The Whale have never had a blue line where Doyle, their captain, wasn’t leading it.
Connecticut has been the basement dweller of the NWHL since season one. In Lake Placid, they played some of their best hockey ever, including the defense in front of rookie goalie Abbie Ives.
Then, they lost 7-0 to the Whitecaps in the Isobel Cup semifinals. There’s plenty of reason why, but one look at Minnesota’s shot chart shows a clear issue.
The Whitecaps easily scored underneath the circles and in front of the crease. Minnesota is fast and they can make a lot of defenses look rough, but since the Whale are already likely losing Doyle, this seems like an obvious issue to address.
This offseason is particularly tough since as of now, no one has any idea who is eligible for the draft. Coaches within the league have said “95%” of college seniors are returning for another year. So the idea of adding defense in the draft who can step in and play isn’t terribly reliable.
Free agency hasn’t been announced yet either, but if it’s like any other year, everyone is up for grabs if they want to play there. Connecticut historically hasn’t landed huge free agents, but given what they’ve started to build, and roster spots being filled primarily where they’d contend for players — Boston and Metropolitan — perhaps there’s more leeway.
For players likely to return, though, there are some building blocks.

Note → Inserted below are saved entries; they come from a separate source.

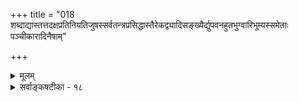+++
title = "018 शब्दाद्यास्तत्तदक्षप्रतिनियतिजुषस्सर्वतन्त्रप्रसिद्धास्तैरेकद्व्यादिसङ्ख्यैर्द्युपवनहुतभुग्वारिभूम्यस्समेताः पञ्चीकारादिनैषाम्"

+++
<details><summary>मूलम्</summary>

शब्दाद्यास्तत्तदक्षप्रतिनियतिजुषस्सर्वतन्त्रप्रसिद्धास्तैरेकद्व्यादिसंख्यैर्द्युपवनहुतभुग्वारिभूम्यस्समेताः ।  
पञ्चीकारादिनैषां विनिमितगुणता व्योमनैल्यादिबोधे तद्योगात्तत्र तत्तद्गुणजनिरिति चेन्नान्यथाऽत्रोपपत्तेः ॥ १८ ॥
</details>

<details><summary>सर्वाङ्कषटीका - १८</summary>

गुणत्रयनिरूपणानन्तरं शब्दादिपञ्चगुणान् निरूपयति – शब्दाद्या इति । शब्दाद्याः शब्दस्पर्शरूपरसगन्धाः पञ्चगुणाः । **तत्तदक्षप्रतिनियतिजुषः** = तत्तद्ग्रहणसमर्थतत्तदिन्द्रियस्य विषयतया व्यवस्थिताः **सर्वतन्त्रप्रसिद्धाः** = सर्वशास्त्रसंमताः, नास्त्येषु कस्यापि विवादः । एकद्व्यादिसंख्यैः **तैः** = एकः, त्रयः, चत्वारः, पञ्चेति एकैकोत्तरवृद्धसंख्यैः तैः गुणैः क्रमात् **द्युपवनहुतभुग्वारिभूम्यः** = आकाशः, वायुः, तेजः, जलम्, पृथिवी इति पञ्चभूतानि **समेताः** = युक्ताः । शब्दैकगुणक आकाशः, शब्दस्पर्शगुणको वायुः, शब्दस्पर्शरूपगुणकं तेजः, शब्दस्पर्शरूपरसगुणका आपः, शब्दस्पर्शरूपरसगन्धगुणका पृथिवी । 

, 



379. 

710 

पञ्चीकारादिनैषां विनिमितगुणता व्योमनैल्यादिबोधे 

तद्योगात् तत्र तत्तद्गुणजनिरिति चेत्, नान्यथाऽत्रोपपत्तेः ॥18॥ 

[शब्दादिषु दिव्यादिव्यभेदः ] 

कस्तूरीचम्पकादौ समविषमतया सम्मतः सौरभादिः; 

तद्वच्छन्दादयोऽमी त्रिगुणतदधिकद्रव्यनिष्ठा गुणाः स्युः । निष्कृष्टे शास्त्रदृष्ट्या न कथमपि मिथस्संकरः शङ्कनीयः 

स्वाच्छन्द्याच्छङ्कमानः स्वमिव सुरगुरुं किं न शङ्केत मुग्धम् ॥19॥ 

**व्योमनैल्यादिबोधे** = ' नीलं नभः' इत्यादिज्ञाने **एषाम्** = पञ्चभूतानाम् **पञ्चीकारात्** =पञ्चीकरणप्रक्रियया विनिमि **गुणता** = **परस्परविनिमयात्** = मिश्रणात् तत्तद्गुणविशिष्टता भवति । पञ्चीकरणप्रक्रियापि पूर्वमेव (जड. 17) निरूपिता । तथा च ' नीलं नभः' इति प्रतीतिः आकाशेऽपि पार्थिवभागसंबन्धात् भवति । अयमपि विषयः पूर्वमेव (जड. 42 ) न्यरूपि । किमर्थमेवं केशः ? यथा वायौ तेजस्संबन्धादौष्ण्यम्, पार्थिवसंबन्धात् गन्धः, एवमेवाकाशेऽपि पार्थिवाणुसंबन्धादेव नीलिमोत्पत्तिर्भवतु, किं पञ्चीकरणकल्पनयेत्यत्राह - **तद्योगात्** =तत्तद्भूतसंबन्धादेव **तत्र** = तत्तद्भूतेषु **तत्तद्गुणजनिः** = तत्तद्गुणानामुत्पत्तिः इति चेत्, न । कुतः? **अत्र** =व्योमनैल्ये **अन्यथा** = नूतनगुणोत्पत्त्यपेक्षया प्रकारान्तरेणैव उपपत्तेः संभवात् । न वयं आकाशे नैल्योपपादनार्थं पञ्चीकरणं ब्रूमः, किन्तु सृष्टिप्रक्रियासिद्धेनैव पञ्चीकरणेनास्याप्युपपत्तिं प्रदर्शयामः, कूपखननन्यायेन । भवतैवाव्यवस्थापादिका नूतना प्रक्रिया प्रारब्धा । अतोऽस्मदुक्तमेव वरं त्वन्निर्वाहा- पेक्षया । अत्रापि वक्तव्यं सर्व तत्रैवोक्त ( जड. 42 ) मिति नाधिकं वक्तव्यमत्र ॥ १८ ॥
</details>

Tori Howran was one of Connecticut’s strongest rookies, and she projects to be a terrific defender long term at the pro level. She’s a candidate to see even more time going forward and be relied upon as a defensive leader. The 22-year-old had three points in her four games to begin her Whale career, where she averaged over nearly 23 minutes of ice time per game.

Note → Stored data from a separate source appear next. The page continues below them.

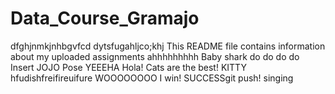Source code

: # Data_Course_Gramajo

dfghjnmkjnhbgvfcd
dytsfugahljco;khj
This README file contains information about my uploaded assignments
ahhhhhhhhh
Baby shark do do do do
Insert JOJO Pose
YEEEHA
Hola!
Cats are the best!
KITTY
hfudishfreifireuifure
WOOOOOOOO
I win!
SUCCESSgit push!
singing
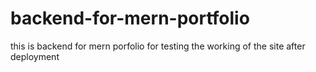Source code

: # backend-for-mern-portfolio
this  is  backend  for  mern porfolio     for  testing the    working of  the    site  after  deployment 
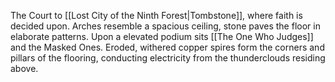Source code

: The Court to [[Lost City of the Ninth Forest|Tombstone]], where faith is decided upon. 
Arches resemble a spacious ceiling, stone paves the floor in elaborate patterns. 
Upon a elevated podium sits [[The One Who Judges]] and the Masked Ones. 
Eroded, withered copper spires form the corners and pillars of the flooring, conducting electricity from the thunderclouds residing above. 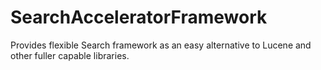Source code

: # SearchAcceleratorFramework
Provides flexible Search framework as an easy alternative to Lucene and other fuller capable libraries.

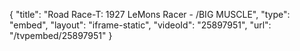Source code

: {
    "title": "Road Race-T: 1927 LeMons Racer - \/BIG MUSCLE",
    "type": "embed",
    "layout": "iframe-static",
    "videoId": "25897951",
    "url": "\/tvpembed\/25897951"
}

Elena Orlando is the Whale’s most senior player without Doyle, as an original NWHLer herself. The 28-year-old defender doesn’t sound like she’s ready to retire just yet, so it’s probably a safe bet she will return next season.
She averaged just over 15 minutes on the ice this season, averaging a minute and a half on the penalty kill when she was out there. She’d be a key piece to that part of the game going forward.

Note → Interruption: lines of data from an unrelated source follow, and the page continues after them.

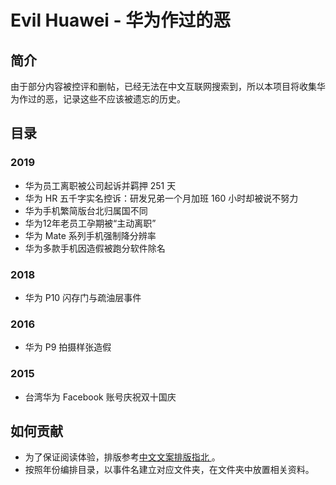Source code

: # Evil Huawei - 华为作过的恶 

## 简介
由于部分内容被控评和删帖，已经无法在中文互联网搜索到，所以本项目将收集华为作过的恶，记录这些不应该被遗忘的历史。

## 目录
### 2019
- 华为员工离职被公司起诉并羁押 251 天
- 华为 HR 五千字实名控诉：研发兄弟一个月加班 160 小时却被说不努力
- 华为手机繁简版台北归属国不同
- 华为12年老员工孕期被“主动离职”
- 华为 Mate 系列手机强制降分辨率
- 华为多款手机因造假被跑分软件除名

### 2018
- 华为 P10 闪存门与疏油层事件

### 2016
- 华为 P9 拍摄样张造假

### 2015
- 台湾华为 Facebook 账号庆祝双十国庆

## 如何贡献
- 为了保证阅读体验，排版参考[中文文案排版指北
](https://github.com/sparanoid/chinese-copywriting-guidelines)。
- 按照年份编排目录，以事件名建立对应文件夹，在文件夹中放置相关资料。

Hanna Beattie would be going into her fifth season with the Whale, after she averaged two minutes on the penalty kill per game and more than 20 minutes total. A Division III player in college at Williams, she’s carved out a solid NWHL career for herself as a top four defender with the Whale. She often played with Doyle until Howran took that position this season.
Taylor Marchin, going into her fourth season, has also been a stay-at-home defender the Whale have needed, with 61 percent of her time coming in the defensive zone, with some strong zone entry ability, too.
That leaves Maggie LaGue, who played her first four career NWHL games this season, and Laurel Hill, who has been the seventh defender for the Whale the past two seasons.
They need some more depth, especially without Doyle, but the top four is a solid mix. Orlando is a veteran leader and potentially the next captain. Beattie has become one of the most solid defenders in the league, and Marchin has continued to improve, while Howran has a ton of upside.
Even with LaGue and Hill, if they return, they likely need another piece. If that comes from the draft, it’s impossible to project.
The Whale haven’t drafted defense too often, either; last year they selected just Howran at defense. In 2018, they selected LaGue and Dominique Kremer, who signed with Buffalo after going to the SDHL and never playing a game with the Whale. The year prior, they drafted entirely forwards. They had bad luck losing Amanda Boulier, too, who went to the Whitecaps when she got a coaching job in Minnesota.
It’s tough to project who might be available or looking to switch teams. Briana Mastel on Boston is from Connecticut and there might be a squeeze on the Boston defense, but she’s also been an integral part when she does play. The Riveters also might see a roster shakeup that leaves a few defenders available, but it’s still impossible to predict. It’s going to be a challenging offseason all around, being an Olympic year and potentially more PWHPA lineup spots opening, and a difficult college draft. For teams with definitive need, even more so.
It’s not going to be easy to replace their captain in Doyle. It probably won’t be possible. The Whale have some building blocks on defense but a long way to go, and it’s going to be a challenge for the front office to piece it together.